[Source records]
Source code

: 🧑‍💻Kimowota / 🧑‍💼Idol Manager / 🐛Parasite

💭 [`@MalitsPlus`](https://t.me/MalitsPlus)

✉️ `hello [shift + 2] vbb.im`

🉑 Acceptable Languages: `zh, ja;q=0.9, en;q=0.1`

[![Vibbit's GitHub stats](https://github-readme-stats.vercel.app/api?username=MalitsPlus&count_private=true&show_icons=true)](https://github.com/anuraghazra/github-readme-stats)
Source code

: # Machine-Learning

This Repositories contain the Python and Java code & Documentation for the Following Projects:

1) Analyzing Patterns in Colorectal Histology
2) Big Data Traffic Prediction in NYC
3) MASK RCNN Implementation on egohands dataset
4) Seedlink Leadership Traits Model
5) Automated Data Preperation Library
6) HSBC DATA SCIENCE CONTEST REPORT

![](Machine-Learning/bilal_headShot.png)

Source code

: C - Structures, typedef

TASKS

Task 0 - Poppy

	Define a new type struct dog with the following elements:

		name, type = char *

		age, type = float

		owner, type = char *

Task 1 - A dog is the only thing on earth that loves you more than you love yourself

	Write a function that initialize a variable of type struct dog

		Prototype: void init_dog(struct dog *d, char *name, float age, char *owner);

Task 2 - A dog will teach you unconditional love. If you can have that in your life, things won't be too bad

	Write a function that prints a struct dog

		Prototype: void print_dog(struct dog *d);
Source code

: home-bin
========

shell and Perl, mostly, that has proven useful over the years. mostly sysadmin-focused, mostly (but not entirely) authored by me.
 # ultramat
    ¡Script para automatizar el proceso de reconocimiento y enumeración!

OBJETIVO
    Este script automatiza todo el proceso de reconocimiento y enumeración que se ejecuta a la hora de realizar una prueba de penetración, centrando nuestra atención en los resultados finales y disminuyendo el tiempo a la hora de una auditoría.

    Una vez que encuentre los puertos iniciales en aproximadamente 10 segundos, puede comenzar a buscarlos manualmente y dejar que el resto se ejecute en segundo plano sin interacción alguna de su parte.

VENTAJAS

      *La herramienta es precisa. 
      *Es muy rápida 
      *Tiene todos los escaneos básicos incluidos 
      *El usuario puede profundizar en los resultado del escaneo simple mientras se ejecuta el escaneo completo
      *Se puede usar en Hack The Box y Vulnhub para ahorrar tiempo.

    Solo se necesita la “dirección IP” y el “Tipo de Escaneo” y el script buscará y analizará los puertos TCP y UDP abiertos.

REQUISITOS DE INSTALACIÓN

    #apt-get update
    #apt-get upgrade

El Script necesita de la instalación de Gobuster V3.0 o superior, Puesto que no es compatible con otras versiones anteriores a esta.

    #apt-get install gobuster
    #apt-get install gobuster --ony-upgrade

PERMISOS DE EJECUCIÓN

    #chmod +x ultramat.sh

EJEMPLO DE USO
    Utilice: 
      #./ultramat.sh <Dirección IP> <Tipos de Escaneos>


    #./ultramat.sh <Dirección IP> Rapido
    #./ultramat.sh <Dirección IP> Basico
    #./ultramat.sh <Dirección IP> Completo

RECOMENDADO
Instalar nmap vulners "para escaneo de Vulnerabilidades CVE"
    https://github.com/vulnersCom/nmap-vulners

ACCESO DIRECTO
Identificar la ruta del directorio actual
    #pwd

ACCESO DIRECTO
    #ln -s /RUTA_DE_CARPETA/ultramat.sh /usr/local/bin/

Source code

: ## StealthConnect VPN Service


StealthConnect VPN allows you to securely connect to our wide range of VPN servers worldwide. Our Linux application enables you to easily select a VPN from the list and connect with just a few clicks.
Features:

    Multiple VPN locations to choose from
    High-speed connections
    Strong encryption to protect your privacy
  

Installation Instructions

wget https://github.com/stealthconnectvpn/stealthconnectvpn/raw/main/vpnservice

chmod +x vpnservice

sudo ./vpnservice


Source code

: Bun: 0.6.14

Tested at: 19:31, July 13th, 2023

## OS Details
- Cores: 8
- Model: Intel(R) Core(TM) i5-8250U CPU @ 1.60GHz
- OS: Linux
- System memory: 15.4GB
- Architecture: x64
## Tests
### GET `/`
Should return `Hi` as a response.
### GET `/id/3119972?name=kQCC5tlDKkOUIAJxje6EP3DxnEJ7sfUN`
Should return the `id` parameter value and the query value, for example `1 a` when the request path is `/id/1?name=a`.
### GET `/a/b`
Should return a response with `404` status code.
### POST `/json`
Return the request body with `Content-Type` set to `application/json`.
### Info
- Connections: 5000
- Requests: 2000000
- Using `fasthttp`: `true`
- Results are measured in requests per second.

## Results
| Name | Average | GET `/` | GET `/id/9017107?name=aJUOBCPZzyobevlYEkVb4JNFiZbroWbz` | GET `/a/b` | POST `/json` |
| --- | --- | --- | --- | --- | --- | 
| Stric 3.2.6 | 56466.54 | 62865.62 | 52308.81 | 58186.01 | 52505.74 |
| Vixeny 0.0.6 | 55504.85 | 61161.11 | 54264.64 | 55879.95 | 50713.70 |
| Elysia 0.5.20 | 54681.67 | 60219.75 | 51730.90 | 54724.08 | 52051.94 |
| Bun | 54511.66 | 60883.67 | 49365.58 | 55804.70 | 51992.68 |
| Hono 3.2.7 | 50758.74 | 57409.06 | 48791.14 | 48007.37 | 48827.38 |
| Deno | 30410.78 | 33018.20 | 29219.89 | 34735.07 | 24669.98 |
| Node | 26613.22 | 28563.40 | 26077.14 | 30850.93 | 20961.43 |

=== TASK OBJECTIVE ===
When you reach the line holding "escaneos básicos incluidos" in the records above, begin reproducing exactly, stop after the line holding "High-speed connections", and output nothing else.

=== RESPONSE ===
      *Tiene todos los escaneos básicos incluidos 
      *El usuario puede profundizar en los resultado del escaneo simple mientras se ejecuta el escaneo completo
      *Se puede usar en Hack The Box y Vulnhub para ahorrar tiempo.

    Solo se necesita la “dirección IP” y el “Tipo de Escaneo” y el script buscará y analizará los puertos TCP y UDP abiertos.

REQUISITOS DE INSTALACIÓN

    #apt-get update
    #apt-get upgrade

El Script necesita de la instalación de Gobuster V3.0 o superior, Puesto que no es compatible con otras versiones anteriores a esta.

    #apt-get install gobuster
    #apt-get install gobuster --ony-upgrade

PERMISOS DE EJECUCIÓN

    #chmod +x ultramat.sh

EJEMPLO DE USO
    Utilice: 
      #./ultramat.sh <Dirección IP> <Tipos de Escaneos>


    #./ultramat.sh <Dirección IP> Rapido
    #./ultramat.sh <Dirección IP> Basico
    #./ultramat.sh <Dirección IP> Completo

RECOMENDADO
Instalar nmap vulners "para escaneo de Vulnerabilidades CVE"
    https://github.com/vulnersCom/nmap-vulners

ACCESO DIRECTO
Identificar la ruta del directorio actual
    #pwd

ACCESO DIRECTO
    #ln -s /RUTA_DE_CARPETA/ultramat.sh /usr/local/bin/

Source code

: ## StealthConnect VPN Service


StealthConnect VPN allows you to securely connect to our wide range of VPN servers worldwide. Our Linux application enables you to easily select a VPN from the list and connect with just a few clicks.
Features:

    Multiple VPN locations to choose from
    High-speed connections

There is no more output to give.